The house was occupied by George Washington Jackson (1845-1914) then Eulelia Peacock Jackson (1854-1932).

The east side of the town of Baconton was developed from land owned by G.W. Jackson, and centered around the Methodist Church to which Jackson belonged. The house is on a slight rise at what was, in 1983, the east end of Walton Street; U.S. Highway 19 was to its east beyond a pecan grove. By 2013, Walton Street was continued and divided to go on both sides of the house and connect to the highway; the street and a gas station/convenience store property and a commercial store property facing the highway infringe upon the former historic property.

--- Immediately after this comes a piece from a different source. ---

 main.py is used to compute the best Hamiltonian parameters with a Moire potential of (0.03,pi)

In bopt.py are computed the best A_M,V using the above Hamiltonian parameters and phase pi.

It was one of a number of Baconton area historic properties and districts that were evaluated for NRHP listing in 1983.

The 1983 listing included five contributing buildings and one contributing site on 19 acre.

By 2017, development has changed the general area somewhat since the house was listed in 1983. Back then, there were pecan groves stretch on the east, south, and northeast of the house; in 2017 there are baseball fields northeast of the Walton St. & Jackson St. intersection that seem not to have been present in 1983.

In 1983 there were several dilapidated one-story outbuildings: a barn, a wagon shed, and a crib. And there was a one-story cook's house with two exterior brick chimneys, located on Jackson Street south of the main house. By 2013, the outbuildings are not apparent in Google satellite or street view, suggesting they are gone.